Stored data
*** Block opens ***
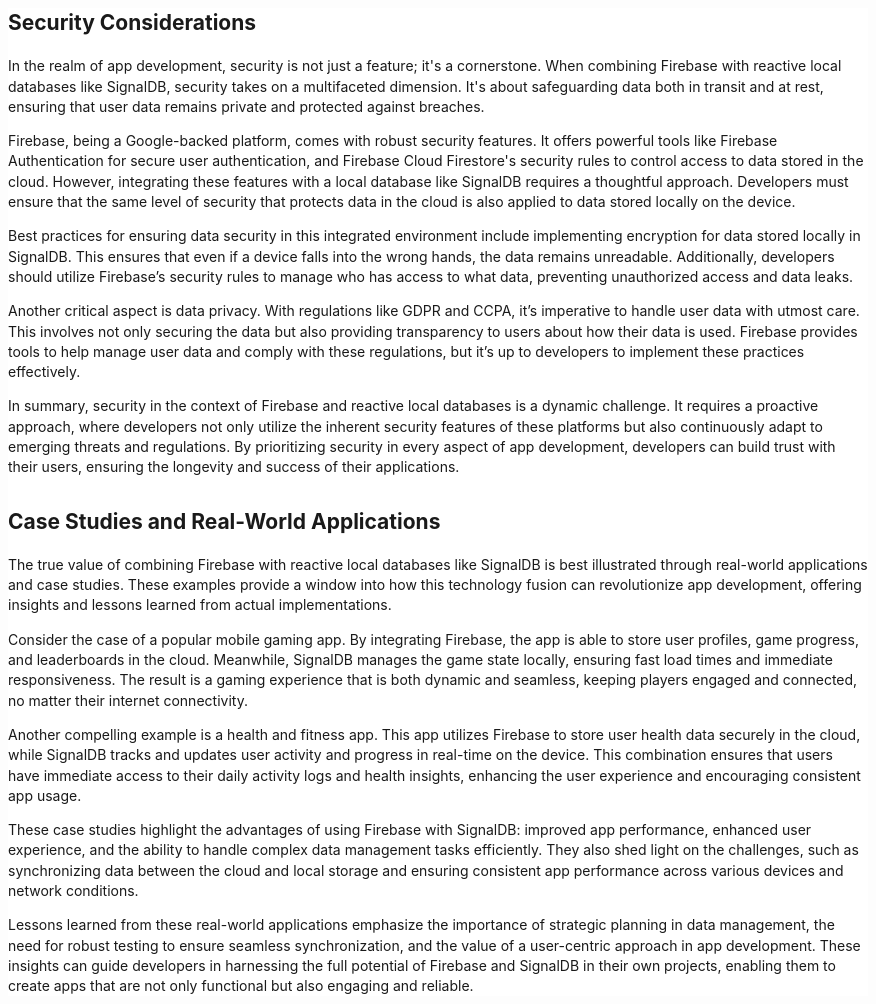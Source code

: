 ## Security Considerations

In the realm of app development, security is not just a feature; it's a cornerstone. When combining Firebase with reactive local databases like SignalDB, security takes on a multifaceted dimension. It's about safeguarding data both in transit and at rest, ensuring that user data remains private and protected against breaches.

Firebase, being a Google-backed platform, comes with robust security features. It offers powerful tools like Firebase Authentication for secure user authentication, and Firebase Cloud Firestore's security rules to control access to data stored in the cloud. However, integrating these features with a local database like SignalDB requires a thoughtful approach. Developers must ensure that the same level of security that protects data in the cloud is also applied to data stored locally on the device.

Best practices for ensuring data security in this integrated environment include implementing encryption for data stored locally in SignalDB. This ensures that even if a device falls into the wrong hands, the data remains unreadable. Additionally, developers should utilize Firebase’s security rules to manage who has access to what data, preventing unauthorized access and data leaks.

Another critical aspect is data privacy. With regulations like GDPR and CCPA, it’s imperative to handle user data with utmost care. This involves not only securing the data but also providing transparency to users about how their data is used. Firebase provides tools to help manage user data and comply with these regulations, but it’s up to developers to implement these practices effectively.

In summary, security in the context of Firebase and reactive local databases is a dynamic challenge. It requires a proactive approach, where developers not only utilize the inherent security features of these platforms but also continuously adapt to emerging threats and regulations. By prioritizing security in every aspect of app development, developers can build trust with their users, ensuring the longevity and success of their applications.

## Case Studies and Real-World Applications

The true value of combining Firebase with reactive local databases like SignalDB is best illustrated through real-world applications and case studies. These examples provide a window into how this technology fusion can revolutionize app development, offering insights and lessons learned from actual implementations.

Consider the case of a popular mobile gaming app. By integrating Firebase, the app is able to store user profiles, game progress, and leaderboards in the cloud. Meanwhile, SignalDB manages the game state locally, ensuring fast load times and immediate responsiveness. The result is a gaming experience that is both dynamic and seamless, keeping players engaged and connected, no matter their internet connectivity.

Another compelling example is a health and fitness app. This app utilizes Firebase to store user health data securely in the cloud, while SignalDB tracks and updates user activity and progress in real-time on the device. This combination ensures that users have immediate access to their daily activity logs and health insights, enhancing the user experience and encouraging consistent app usage.

These case studies highlight the advantages of using Firebase with SignalDB: improved app performance, enhanced user experience, and the ability to handle complex data management tasks efficiently. They also shed light on the challenges, such as synchronizing data between the cloud and local storage and ensuring consistent app performance across various devices and network conditions.

Lessons learned from these real-world applications emphasize the importance of strategic planning in data management, the need for robust testing to ensure seamless synchronization, and the value of a user-centric approach in app development. These insights can guide developers in harnessing the full potential of Firebase and SignalDB in their own projects, enabling them to create apps that are not only functional but also engaging and reliable.
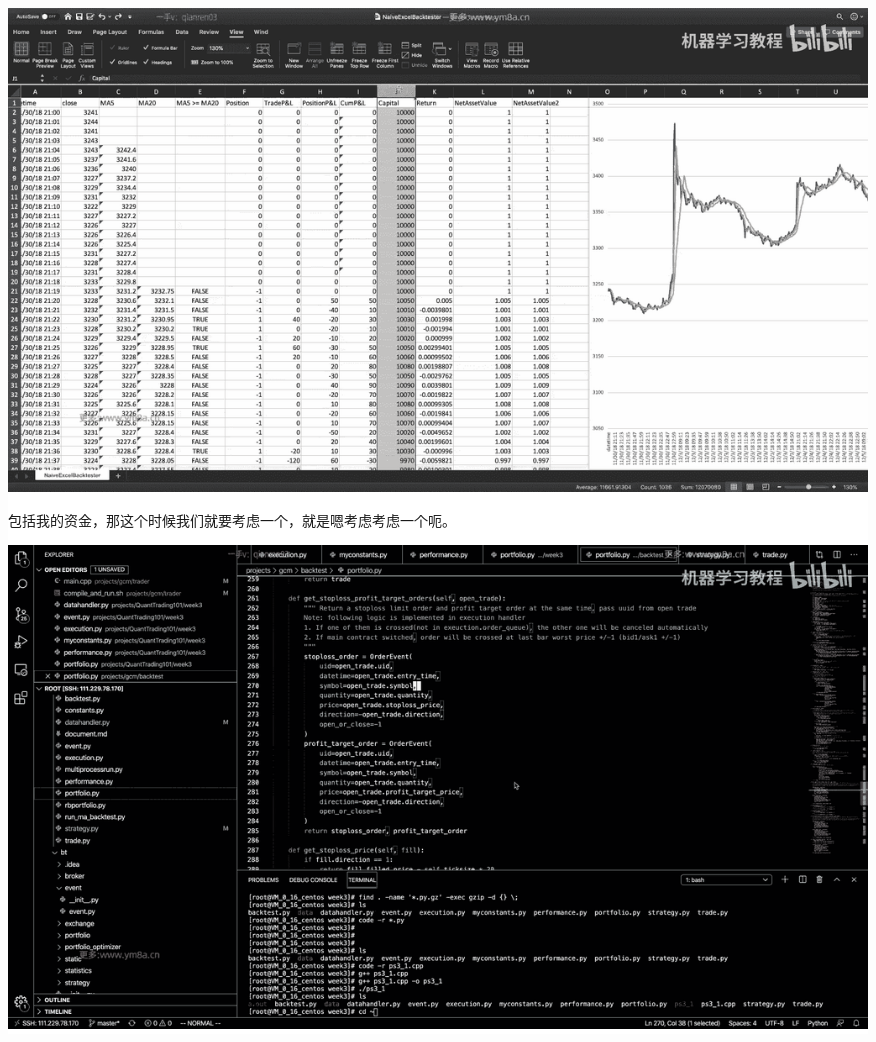 ![](img/f467f2de0fa9ab84562add150e5b7e42_15.png)

包括我的资金，那这个时候我们就要考虑一个，就是嗯考虑考虑一个呃。

![](img/f467f2de0fa9ab84562add150e5b7e42_17.png)
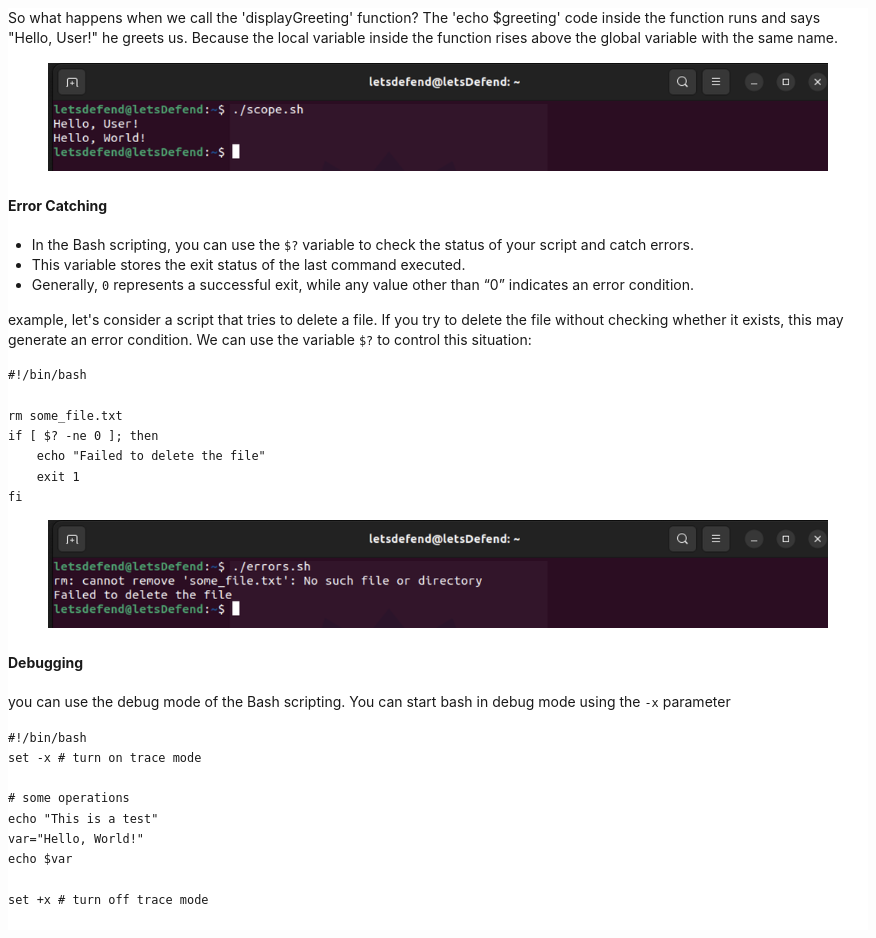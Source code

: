 So what happens when we call the 'displayGreeting' function? The 'echo $greeting' code inside the function runs and says "Hello, User!" he greets us. Because the local variable inside the function rises above the global variable with the same name.

<figure><img src="https://github.com/Anas404404/Bash-Scribting-For-BlueTeamers/raw/main/.gitbook/assets/bash18.png" alt=""><figcaption></figcaption></figure>

#### Error Catching



* In the Bash scripting, you can use the `$?` variable to check the status of your script and catch errors.
* This variable stores the exit status of the last command executed.
* Generally, `0` represents a successful exit, while any value other than “0” indicates an error condition.

example, let's consider a script that tries to delete a file. If you try to delete the file without checking whether it exists, this may generate an error condition. We can use the variable `$?` to control this situation:

```
#!/bin/bash

rm some_file.txt
if [ $? -ne 0 ]; then
    echo "Failed to delete the file"
    exit 1
fi
```

<figure><img src="https://github.com/Anas404404/Bash-Scribting-For-BlueTeamers/raw/main/.gitbook/assets/bash19.png" alt=""><figcaption></figcaption></figure>

#### Debugging



you can use the debug mode of the Bash scripting. You can start bash in debug mode using the `-x` parameter

```
#!/bin/bash
set -x # turn on trace mode

# some operations
echo "This is a test"
var="Hello, World!"
echo $var

set +x # turn off trace mode
                    
```
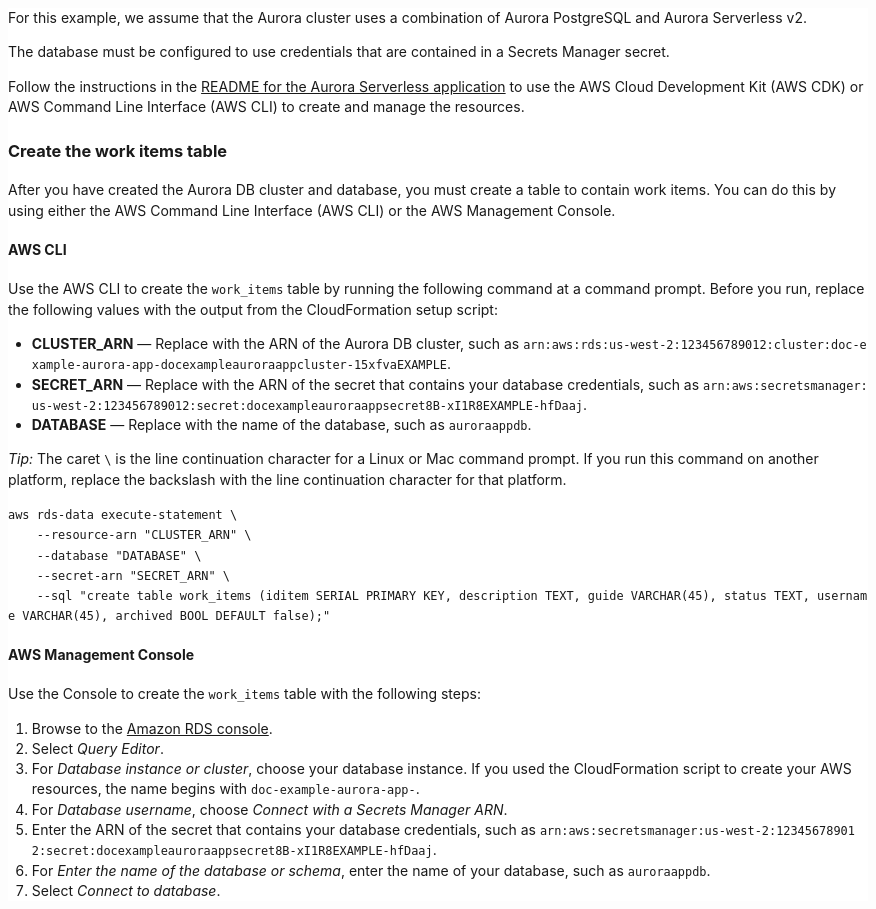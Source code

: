 For this example, we assume that the Aurora cluster uses a combination of Aurora PostgreSQL
and Aurora Serverless v2.

The database must be configured to use credentials that are contained in a Secrets Manager secret.

Follow the instructions in the
[README for the Aurora Serverless application](/resources/cdk/aurora_serverless_app/README.md)
to use the AWS Cloud Development Kit (AWS CDK) or AWS Command Line Interface
(AWS CLI) to create and manage the resources.

### Create the work items table

After you have created the Aurora DB cluster and database, you must create a table to
contain work items. You can do this by using either the AWS Command Line Interface
(AWS CLI) or the AWS Management Console.

#### AWS CLI

Use the AWS CLI to create the `work_items` table by running the following command at a
command prompt. Before you run, replace the following values with the output from the
CloudFormation setup script:

* **CLUSTER_ARN** — Replace with the ARN of the Aurora DB cluster, such as
`arn:aws:rds:us-west-2:123456789012:cluster:doc-example-aurora-app-docexampleauroraappcluster-15xfvaEXAMPLE`.
* **SECRET_ARN** — Replace with the ARN of the secret that contains your database
credentials, such as `arn:aws:secretsmanager:us-west-2:123456789012:secret:docexampleauroraappsecret8B-xI1R8EXAMPLE-hfDaaj`.
* **DATABASE** — Replace with the name of the database, such as `auroraappdb`.

*Tip:* The caret `\` is the line continuation character for a Linux or Mac command prompt.
If you run this command on another platform, replace the backslash with the line continuation
character for that platform.

```
aws rds-data execute-statement \
    --resource-arn "CLUSTER_ARN" \
    --database "DATABASE" \
    --secret-arn "SECRET_ARN" \
    --sql "create table work_items (iditem SERIAL PRIMARY KEY, description TEXT, guide VARCHAR(45), status TEXT, username VARCHAR(45), archived BOOL DEFAULT false);"
```

#### AWS Management Console

Use the Console to create the `work_items` table with the following steps:

1. Browse to the [Amazon RDS console](https://console.aws.amazon.com/rds).
2. Select *Query Editor*.
3. For *Database instance or cluster*, choose your database instance. If you used the
CloudFormation script to create your AWS resources, the name begins with
`doc-example-aurora-app-`.
4. For *Database username*, choose *Connect with a Secrets Manager ARN*.
5. Enter the ARN of the secret that contains your database credentials, such as
`arn:aws:secretsmanager:us-west-2:123456789012:secret:docexampleauroraappsecret8B-xI1R8EXAMPLE-hfDaaj`.
6. For *Enter the name of the database or schema*, enter the name of your database, such
as `auroraappdb`.
7. Select *Connect to database*.
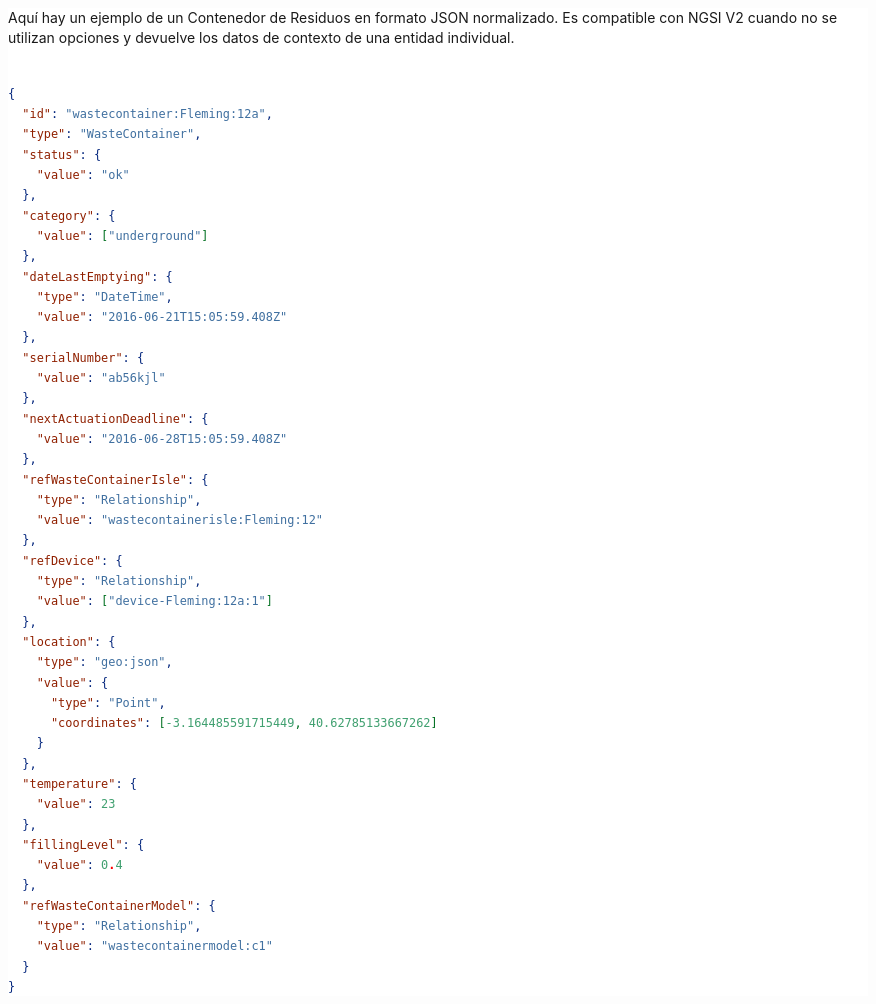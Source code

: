 Aquí hay un ejemplo de un Contenedor de Residuos en formato JSON normalizado. Es compatible con NGSI V2 cuando no se utilizan opciones y devuelve los datos de contexto de una entidad individual.  

```json  

{  
  "id": "wastecontainer:Fleming:12a",  
  "type": "WasteContainer",  
  "status": {  
    "value": "ok"  
  },  
  "category": {  
    "value": ["underground"]  
  },  
  "dateLastEmptying": {  
    "type": "DateTime",  
    "value": "2016-06-21T15:05:59.408Z"  
  },  
  "serialNumber": {  
    "value": "ab56kjl"  
  },  
  "nextActuationDeadline": {  
    "value": "2016-06-28T15:05:59.408Z"  
  },  
  "refWasteContainerIsle": {  
    "type": "Relationship",  
    "value": "wastecontainerisle:Fleming:12"  
  },  
  "refDevice": {  
    "type": "Relationship",  
    "value": ["device-Fleming:12a:1"]  
  },  
  "location": {  
    "type": "geo:json",  
    "value": {  
      "type": "Point",  
      "coordinates": [-3.164485591715449, 40.62785133667262]  
    }  
  },  
  "temperature": {  
    "value": 23  
  },  
  "fillingLevel": {  
    "value": 0.4  
  },  
  "refWasteContainerModel": {  
    "type": "Relationship",  
    "value": "wastecontainermodel:c1"  
  }  
}  
```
*** Block closes ***
Make an exact copy of the records from their first line through the line containing "In the realm", both ends included, with the pictures omitted.

Source code

: ## Security Considerations

In the realm of app development, security is not just a feature; it's a cornerstone. When combining Firebase with reactive local databases like SignalDB, security takes on a multifaceted dimension. It's about safeguarding data both in transit and at rest, ensuring that user data remains private and protected against breaches.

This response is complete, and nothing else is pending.